Lot Essay
‘It’s easy to see Basquiat, Guston and cave painting in [Bradley’s] messy, bold lines and weathered textures. In these large abstractions, scribbled-looking passages in bright colors are set against areas of canvas marked only with dirt … The canvases are painted on both sides, so that faint areas of flat color, visible from the back, are in dialogue with heavily painted areas on the front, which often include contrasting colors laid over each other. The result is real visual electricity’ (B. Boucher, ‘Joe Bradley,’ Art in America, 25 March 2011).

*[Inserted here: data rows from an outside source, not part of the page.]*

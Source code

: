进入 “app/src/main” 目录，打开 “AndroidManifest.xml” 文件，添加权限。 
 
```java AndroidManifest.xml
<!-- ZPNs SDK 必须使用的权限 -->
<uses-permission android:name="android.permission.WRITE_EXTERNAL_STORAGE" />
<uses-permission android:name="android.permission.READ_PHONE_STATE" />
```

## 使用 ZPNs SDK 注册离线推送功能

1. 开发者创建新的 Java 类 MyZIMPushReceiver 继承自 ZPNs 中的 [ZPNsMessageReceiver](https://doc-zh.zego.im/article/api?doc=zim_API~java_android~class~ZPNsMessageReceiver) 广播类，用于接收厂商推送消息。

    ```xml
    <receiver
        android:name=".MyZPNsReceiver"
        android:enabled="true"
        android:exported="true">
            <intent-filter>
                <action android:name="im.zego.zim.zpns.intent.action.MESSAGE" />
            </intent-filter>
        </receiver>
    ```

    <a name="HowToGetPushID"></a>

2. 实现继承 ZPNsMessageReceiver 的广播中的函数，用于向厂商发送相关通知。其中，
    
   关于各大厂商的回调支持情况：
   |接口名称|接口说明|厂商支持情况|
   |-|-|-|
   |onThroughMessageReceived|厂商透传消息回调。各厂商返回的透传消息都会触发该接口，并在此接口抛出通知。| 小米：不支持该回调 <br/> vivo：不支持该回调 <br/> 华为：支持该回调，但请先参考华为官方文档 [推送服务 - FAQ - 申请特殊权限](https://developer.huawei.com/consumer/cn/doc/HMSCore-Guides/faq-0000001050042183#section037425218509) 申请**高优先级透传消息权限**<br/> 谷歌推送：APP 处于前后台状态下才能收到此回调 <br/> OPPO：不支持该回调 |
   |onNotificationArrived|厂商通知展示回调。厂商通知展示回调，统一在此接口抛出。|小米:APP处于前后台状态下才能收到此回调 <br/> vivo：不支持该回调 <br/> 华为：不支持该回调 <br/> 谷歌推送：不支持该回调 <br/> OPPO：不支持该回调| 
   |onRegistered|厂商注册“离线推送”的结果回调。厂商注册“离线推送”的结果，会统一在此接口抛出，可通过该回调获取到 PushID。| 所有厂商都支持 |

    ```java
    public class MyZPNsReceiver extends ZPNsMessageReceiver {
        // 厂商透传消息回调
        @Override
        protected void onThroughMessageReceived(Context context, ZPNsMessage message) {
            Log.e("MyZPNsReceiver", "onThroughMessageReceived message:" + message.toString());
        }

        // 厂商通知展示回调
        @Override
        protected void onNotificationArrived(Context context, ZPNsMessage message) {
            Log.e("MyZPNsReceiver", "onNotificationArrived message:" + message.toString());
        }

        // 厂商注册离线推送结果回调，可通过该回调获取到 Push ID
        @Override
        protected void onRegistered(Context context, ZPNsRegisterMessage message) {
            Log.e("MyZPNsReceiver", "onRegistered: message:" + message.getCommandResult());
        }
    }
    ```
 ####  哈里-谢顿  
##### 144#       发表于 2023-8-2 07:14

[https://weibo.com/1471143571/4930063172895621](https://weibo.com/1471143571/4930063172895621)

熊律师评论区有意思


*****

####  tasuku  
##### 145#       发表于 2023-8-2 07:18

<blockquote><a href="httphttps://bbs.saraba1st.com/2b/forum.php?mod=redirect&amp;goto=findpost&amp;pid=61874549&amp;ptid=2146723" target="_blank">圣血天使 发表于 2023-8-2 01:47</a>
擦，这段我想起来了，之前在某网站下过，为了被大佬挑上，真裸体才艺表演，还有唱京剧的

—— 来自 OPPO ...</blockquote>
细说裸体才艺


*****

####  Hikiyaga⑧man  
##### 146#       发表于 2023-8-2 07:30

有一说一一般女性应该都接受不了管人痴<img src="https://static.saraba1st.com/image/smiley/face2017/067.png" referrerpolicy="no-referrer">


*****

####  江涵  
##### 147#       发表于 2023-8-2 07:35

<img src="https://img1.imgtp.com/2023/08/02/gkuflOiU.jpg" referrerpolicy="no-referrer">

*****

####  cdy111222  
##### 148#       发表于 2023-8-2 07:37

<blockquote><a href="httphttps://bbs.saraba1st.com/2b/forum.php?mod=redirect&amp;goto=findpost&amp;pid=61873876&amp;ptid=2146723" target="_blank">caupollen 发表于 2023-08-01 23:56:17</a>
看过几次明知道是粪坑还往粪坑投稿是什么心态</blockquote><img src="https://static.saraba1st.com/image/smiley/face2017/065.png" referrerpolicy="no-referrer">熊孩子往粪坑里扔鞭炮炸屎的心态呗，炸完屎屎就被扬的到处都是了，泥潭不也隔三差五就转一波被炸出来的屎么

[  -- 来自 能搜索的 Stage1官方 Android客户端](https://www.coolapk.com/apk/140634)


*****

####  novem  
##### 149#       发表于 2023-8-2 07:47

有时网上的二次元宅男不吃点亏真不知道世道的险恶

Seemingly minimal at first glance, Joe Bradley’s Untitled from 2010 steadily reveals the artist’s dynamic impulse for visceral and professedly primordial mark making. A panoply of texture, Untitled expresses the artist’s concern not only for what is readily visible on the surface of the canvas but also that which is buried beneath coats of paint or vestiges of what may lay on the reverse of the canvas. Indeed, as with much of Bradley’s abstract works, its resonating complexity invites extended and considered viewing. As art critic and journalist Brian Boucher has said of Bradley’s paintings, ‘It’s easy to see Basquiat, Guston and cave painting in their messy, bold lines and weathered textures. In these large abstractions, scribbled-looking passages in bright colors are set against areas of canvas marked only with dirt.… The canvases are painted on both sides, so that faint areas of flat color, visible from the back, are in dialogue with heavily painted areas on the front, which often include contrasting colors laid over each other. The result is real visual electricity’ (B. Boucher, ‘Joe Bradley,’ in Art in America, 25 March 2011).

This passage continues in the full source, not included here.